Among the entries, find each line that includes the string "site" and list it.

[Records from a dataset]
○ ○ ○ ○

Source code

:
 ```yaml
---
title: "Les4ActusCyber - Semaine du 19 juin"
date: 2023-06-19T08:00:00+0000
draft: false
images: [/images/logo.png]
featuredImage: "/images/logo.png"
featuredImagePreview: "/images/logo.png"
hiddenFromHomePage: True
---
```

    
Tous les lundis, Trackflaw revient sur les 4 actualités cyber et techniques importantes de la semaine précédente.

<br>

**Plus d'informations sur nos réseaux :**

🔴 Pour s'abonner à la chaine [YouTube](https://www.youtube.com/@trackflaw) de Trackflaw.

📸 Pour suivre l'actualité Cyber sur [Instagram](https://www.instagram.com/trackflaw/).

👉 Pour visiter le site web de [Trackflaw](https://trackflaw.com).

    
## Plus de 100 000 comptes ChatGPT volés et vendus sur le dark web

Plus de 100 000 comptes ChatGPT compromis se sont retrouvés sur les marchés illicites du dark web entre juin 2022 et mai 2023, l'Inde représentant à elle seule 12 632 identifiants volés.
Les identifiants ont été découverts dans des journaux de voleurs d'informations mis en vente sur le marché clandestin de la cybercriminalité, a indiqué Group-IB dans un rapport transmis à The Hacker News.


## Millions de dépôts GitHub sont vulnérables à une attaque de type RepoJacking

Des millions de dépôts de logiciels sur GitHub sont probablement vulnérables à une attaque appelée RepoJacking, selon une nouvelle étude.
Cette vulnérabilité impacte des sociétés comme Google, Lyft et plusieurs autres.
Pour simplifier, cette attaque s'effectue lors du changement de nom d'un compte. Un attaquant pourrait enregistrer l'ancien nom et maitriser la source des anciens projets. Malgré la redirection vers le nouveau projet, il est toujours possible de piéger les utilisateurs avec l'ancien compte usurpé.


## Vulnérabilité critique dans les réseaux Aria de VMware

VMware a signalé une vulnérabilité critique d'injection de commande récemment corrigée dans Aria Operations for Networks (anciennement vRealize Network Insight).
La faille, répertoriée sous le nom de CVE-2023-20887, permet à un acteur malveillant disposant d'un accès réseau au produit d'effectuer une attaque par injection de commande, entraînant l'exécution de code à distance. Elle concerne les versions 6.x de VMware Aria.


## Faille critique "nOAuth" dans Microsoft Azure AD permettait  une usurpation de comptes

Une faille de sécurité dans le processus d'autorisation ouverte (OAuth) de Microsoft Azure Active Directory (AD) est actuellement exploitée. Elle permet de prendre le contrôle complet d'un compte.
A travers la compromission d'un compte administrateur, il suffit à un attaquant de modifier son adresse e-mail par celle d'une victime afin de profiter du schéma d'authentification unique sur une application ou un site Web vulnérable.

○ ○ ○ ○

◆ **ANSWER SECTION**:
👉 Pour visiter le site web de [Trackflaw](https://trackflaw.com).
A travers la compromission d'un compte administrateur, il suffit à un attaquant de modifier son adresse e-mail par celle d'une victime afin de profiter du schéma d'authentification unique sur une application ou un site Web vulnérable.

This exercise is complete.